Expanding upon their 2019 short of the same name, Gallo focuses on the criminal elements making life difficult for Ponyboi, a biologically ambiguous (male-identifying, female-presenting) New Jersey sex worker with dreams of being rescued by an ultra-masculine cowboy. The feature version, which was directed by Esteban Arango (“Blast Beat”), introduces the title character via flashback, woozily reliving memories of his father, a macho Latino who tells his clearly traumatized “son” that the doctors can “make you big, strong man like Papa.” Ponyboi’s father is a traumatic figure in the film, having tried to impose his ideas of gender on a child whose uniqueness needed to be recognized and appreciated, not normalized.
If you happened to see 2023 documentary “Every Body” (in which Gallo was featured), you know their position on parents who impose surgery without consent. In short, they argue that there’s nothing about intersex people to “fix,” and that such procedures amount to nonconsensual genital mutilation when performed on infants or children. “Ponyboi” makes a similar statement, though it waits until 50 minutes in to reveal Ponyboi’s secret. Until then, the movie embraces the ambiguity, inviting audiences to conclude that the character must be a trans woman. Anyone buying a ticket knows the deal, but imagine stumbling across the film by chance on television. Those audiences are in for a surprise.

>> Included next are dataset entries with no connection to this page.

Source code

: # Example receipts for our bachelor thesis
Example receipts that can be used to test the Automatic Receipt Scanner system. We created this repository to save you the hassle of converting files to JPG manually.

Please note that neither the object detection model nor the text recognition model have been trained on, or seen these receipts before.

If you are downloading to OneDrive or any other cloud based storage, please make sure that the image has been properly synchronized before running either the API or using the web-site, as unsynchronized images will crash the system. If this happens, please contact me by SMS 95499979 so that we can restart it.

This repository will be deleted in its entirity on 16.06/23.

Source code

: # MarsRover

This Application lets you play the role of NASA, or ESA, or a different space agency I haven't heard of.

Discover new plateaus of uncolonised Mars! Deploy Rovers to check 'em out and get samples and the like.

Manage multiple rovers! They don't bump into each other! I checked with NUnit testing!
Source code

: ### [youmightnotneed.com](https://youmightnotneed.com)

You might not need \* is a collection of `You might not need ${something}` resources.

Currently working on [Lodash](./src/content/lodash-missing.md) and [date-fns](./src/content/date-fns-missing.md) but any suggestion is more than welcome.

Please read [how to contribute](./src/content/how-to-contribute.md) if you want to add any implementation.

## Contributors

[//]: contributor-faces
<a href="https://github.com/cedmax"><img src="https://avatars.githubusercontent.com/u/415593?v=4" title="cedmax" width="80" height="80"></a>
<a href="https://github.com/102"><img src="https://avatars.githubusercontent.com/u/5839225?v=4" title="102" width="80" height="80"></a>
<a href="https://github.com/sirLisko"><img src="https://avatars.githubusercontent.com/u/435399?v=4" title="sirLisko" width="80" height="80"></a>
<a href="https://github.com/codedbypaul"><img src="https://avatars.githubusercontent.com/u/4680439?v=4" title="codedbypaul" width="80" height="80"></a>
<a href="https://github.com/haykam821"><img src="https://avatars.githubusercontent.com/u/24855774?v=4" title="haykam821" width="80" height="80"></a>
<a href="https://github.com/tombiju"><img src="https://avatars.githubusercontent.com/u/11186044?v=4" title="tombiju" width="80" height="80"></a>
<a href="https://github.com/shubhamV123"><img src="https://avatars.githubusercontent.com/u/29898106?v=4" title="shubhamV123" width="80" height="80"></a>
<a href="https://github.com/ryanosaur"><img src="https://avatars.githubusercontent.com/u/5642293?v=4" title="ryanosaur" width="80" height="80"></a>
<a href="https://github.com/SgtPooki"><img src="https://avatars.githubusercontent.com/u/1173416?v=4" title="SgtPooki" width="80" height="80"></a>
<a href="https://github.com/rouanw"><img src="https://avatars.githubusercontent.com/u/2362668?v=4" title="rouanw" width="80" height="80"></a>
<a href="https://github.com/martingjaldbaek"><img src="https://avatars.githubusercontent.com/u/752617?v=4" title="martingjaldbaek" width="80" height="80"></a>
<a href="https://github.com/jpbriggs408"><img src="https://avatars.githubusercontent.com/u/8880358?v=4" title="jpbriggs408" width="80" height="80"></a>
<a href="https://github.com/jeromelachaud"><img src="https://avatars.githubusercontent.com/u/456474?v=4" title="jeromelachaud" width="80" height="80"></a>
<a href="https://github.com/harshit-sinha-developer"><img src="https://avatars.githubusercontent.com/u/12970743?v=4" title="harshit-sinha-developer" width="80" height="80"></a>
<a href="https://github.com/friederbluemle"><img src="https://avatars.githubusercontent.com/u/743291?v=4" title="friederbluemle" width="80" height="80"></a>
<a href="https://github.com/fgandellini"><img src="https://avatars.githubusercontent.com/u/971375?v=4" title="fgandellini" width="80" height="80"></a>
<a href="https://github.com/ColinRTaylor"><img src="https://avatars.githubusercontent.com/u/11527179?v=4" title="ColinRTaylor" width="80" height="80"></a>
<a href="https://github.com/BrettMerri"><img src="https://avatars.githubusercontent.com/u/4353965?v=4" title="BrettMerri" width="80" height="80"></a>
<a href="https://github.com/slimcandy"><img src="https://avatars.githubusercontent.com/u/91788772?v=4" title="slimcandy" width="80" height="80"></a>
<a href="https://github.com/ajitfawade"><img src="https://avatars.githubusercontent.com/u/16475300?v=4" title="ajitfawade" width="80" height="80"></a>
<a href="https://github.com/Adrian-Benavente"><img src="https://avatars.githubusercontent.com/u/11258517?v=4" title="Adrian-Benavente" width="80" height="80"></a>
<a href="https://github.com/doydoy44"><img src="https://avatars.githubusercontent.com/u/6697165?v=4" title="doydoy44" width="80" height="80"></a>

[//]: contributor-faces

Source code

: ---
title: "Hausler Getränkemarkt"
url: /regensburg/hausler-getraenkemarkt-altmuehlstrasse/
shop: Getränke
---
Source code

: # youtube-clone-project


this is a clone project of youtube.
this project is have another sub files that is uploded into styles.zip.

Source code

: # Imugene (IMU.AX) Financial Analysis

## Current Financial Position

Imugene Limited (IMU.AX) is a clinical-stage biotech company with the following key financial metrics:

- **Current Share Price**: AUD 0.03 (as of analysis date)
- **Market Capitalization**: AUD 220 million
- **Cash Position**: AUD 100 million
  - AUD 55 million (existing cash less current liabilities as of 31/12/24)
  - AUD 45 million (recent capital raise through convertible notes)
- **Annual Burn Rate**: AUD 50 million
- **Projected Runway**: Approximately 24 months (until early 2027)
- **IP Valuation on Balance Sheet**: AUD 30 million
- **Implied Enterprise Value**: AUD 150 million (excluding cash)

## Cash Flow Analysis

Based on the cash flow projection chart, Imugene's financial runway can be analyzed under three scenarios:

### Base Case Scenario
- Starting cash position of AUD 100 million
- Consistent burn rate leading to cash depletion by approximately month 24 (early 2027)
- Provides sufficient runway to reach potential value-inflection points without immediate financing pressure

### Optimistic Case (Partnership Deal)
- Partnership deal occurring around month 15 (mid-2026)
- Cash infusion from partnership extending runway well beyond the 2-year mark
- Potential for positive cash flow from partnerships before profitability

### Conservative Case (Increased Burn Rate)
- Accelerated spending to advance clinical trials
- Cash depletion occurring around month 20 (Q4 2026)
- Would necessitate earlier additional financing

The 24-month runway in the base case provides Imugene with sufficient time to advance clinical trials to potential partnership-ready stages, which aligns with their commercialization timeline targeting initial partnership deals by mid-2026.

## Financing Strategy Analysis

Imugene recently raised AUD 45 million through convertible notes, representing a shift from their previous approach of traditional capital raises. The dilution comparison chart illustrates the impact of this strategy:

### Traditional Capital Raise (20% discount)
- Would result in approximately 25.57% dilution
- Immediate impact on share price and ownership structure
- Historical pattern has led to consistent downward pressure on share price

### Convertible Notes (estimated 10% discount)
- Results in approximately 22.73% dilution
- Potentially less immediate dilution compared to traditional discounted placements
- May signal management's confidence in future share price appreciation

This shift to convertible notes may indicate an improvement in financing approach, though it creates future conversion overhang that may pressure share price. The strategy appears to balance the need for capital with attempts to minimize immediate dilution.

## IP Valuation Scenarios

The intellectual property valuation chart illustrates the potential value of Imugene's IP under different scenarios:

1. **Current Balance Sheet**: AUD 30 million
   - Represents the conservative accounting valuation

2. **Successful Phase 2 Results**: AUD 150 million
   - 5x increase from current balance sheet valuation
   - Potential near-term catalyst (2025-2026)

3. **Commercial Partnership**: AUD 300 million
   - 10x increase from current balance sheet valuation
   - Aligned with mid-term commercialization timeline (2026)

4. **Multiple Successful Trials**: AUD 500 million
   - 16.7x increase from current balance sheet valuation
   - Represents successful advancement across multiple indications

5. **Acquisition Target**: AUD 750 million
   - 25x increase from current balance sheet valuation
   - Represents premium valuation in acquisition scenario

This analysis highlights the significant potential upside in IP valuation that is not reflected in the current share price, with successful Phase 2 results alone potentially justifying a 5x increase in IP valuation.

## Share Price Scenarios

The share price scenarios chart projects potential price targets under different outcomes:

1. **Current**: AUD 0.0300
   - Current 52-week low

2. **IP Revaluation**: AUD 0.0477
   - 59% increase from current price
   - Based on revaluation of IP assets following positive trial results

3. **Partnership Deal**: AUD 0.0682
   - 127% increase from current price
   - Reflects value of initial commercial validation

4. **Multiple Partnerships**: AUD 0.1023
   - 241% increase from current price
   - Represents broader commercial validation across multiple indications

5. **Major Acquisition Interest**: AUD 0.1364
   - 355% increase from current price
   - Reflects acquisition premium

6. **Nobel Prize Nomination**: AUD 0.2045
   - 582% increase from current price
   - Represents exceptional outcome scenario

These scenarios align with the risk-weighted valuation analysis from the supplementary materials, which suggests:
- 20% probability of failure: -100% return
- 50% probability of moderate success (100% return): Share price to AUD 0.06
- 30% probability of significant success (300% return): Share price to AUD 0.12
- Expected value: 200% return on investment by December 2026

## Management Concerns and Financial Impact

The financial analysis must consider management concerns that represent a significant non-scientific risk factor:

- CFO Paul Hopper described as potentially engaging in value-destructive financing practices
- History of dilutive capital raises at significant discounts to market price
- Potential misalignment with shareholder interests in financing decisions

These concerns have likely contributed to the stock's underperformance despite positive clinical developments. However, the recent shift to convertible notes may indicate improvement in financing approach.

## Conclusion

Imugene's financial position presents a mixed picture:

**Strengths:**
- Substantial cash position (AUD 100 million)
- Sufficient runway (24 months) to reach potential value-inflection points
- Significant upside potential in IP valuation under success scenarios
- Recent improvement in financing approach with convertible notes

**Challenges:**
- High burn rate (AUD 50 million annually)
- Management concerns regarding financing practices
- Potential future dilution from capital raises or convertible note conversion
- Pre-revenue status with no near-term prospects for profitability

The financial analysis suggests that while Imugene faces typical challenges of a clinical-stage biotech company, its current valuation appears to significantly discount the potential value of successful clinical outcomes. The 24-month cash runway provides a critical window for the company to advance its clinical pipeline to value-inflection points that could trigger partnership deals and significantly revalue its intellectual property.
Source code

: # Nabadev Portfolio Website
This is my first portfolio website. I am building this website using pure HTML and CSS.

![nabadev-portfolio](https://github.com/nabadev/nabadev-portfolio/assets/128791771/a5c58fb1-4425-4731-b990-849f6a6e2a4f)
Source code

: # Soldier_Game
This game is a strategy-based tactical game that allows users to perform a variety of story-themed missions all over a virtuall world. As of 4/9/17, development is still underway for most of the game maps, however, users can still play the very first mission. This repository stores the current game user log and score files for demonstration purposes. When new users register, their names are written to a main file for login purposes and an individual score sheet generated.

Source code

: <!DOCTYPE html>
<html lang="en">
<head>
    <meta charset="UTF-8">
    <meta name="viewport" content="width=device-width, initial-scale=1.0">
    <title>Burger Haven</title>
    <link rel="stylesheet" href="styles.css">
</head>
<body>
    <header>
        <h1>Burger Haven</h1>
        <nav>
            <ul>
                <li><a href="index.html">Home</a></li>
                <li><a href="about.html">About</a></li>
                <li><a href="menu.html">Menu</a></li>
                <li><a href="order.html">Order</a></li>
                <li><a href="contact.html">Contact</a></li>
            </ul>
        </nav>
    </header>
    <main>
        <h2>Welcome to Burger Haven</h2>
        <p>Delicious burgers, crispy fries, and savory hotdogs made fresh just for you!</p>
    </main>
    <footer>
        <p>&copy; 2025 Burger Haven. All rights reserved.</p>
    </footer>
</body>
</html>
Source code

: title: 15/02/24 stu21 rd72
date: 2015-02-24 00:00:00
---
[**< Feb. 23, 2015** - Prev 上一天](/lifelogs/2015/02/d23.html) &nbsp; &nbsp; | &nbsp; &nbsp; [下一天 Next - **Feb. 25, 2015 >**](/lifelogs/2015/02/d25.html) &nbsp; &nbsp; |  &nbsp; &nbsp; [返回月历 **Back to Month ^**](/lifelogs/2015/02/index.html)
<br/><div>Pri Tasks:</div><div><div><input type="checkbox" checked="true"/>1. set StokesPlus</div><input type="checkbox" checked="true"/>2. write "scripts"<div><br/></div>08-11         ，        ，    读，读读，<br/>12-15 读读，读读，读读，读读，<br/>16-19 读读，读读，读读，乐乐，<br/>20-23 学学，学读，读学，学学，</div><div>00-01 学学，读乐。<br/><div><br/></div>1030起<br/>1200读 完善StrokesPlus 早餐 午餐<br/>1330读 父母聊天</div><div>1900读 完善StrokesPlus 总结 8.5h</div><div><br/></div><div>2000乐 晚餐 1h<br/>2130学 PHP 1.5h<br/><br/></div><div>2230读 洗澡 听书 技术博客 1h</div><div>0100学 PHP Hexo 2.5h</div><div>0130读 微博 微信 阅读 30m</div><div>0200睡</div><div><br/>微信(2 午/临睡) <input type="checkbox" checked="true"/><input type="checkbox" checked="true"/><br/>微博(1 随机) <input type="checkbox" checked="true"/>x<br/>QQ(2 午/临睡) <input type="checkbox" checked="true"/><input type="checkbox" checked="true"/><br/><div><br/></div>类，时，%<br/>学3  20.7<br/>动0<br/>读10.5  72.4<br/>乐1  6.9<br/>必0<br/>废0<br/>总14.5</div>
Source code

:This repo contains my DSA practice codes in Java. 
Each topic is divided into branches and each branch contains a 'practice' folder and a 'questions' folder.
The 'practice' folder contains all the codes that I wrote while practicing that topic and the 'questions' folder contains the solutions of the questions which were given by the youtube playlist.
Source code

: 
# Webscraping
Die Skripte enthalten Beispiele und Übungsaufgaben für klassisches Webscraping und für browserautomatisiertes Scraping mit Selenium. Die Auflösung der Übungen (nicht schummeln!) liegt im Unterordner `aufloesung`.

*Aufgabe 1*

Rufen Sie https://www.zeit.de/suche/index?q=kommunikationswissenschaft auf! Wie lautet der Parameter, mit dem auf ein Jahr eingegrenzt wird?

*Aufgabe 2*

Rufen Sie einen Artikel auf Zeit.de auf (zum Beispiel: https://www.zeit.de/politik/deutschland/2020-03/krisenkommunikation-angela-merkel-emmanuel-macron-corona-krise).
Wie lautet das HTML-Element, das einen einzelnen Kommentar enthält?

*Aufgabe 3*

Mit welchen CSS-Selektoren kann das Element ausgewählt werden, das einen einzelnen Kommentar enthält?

From the get-go, the movie presents Gallo as a victim of a system that both excludes and exploits gender nonconforming individuals. It’s a fair critique, though the film’s language and imagery take it too far. Early on, “Ponyboi” shows Gallo servicing a fat truck driver along the New Jersey Turnpike. Later, back at the Fluff N Fold laundromat, he straddles the grotesque “Sopranos”-style goombah (Stephen Moscatello) who comes in to collect a batch of bad meth from her sleazebag boyfriend, Vinny (Dylan O’Brien). Predictably enough, the Italian fatso ODs, leaving Ponyboi with a briefcase full of cash and a very angry pimp.
Now, you could argue that because sex work is a genuine problem for trans and nonbinary people, that justifies Gallo’s decision to put Ponyboi through those indignities. Politically, that makes sense, but the script’s many clichés get in the way of what felt original about Gallo’s short film — namely, the relationship between Ponyboi and a bearded cowboy, who represents both a romantic ideal and role model for the character.
An equivalent character exists here: Bruce (Murray Bartlett) looks like he could have stepped straight off a Marlboro billboard, and says the magic words Ponyboi needs to hear: “I like that you’re different.” Bruce offers our endangered hero a ride when he needs it most, then disappears entirely. That’s a loose end Gallo didn’t know how to resolve, since the two-hour version needs Ponyboi to go home so he can address the bad blood with his father.
Beat for beat, Arango’s film unfolds almost exactly as you might predict, with two interesting detours: First, Ponyboi stops in at a pharmacy to stock up on hormones, where the movie can show how intersex people are mistreated (even by supposed medical professionals). And second, he makes his way to a trans bar, where an old friend (Indya Moore) delivers the movie’s message: “Hormones didn’t tell me who I was. That part was my job.” These scenes communicate something essential, but they hardly justify how stale the rest of the film feels. Screenwriting may not be Gallo’s calling, but with luck, the right person will catch “Ponyboi” and cast them in another, better movie.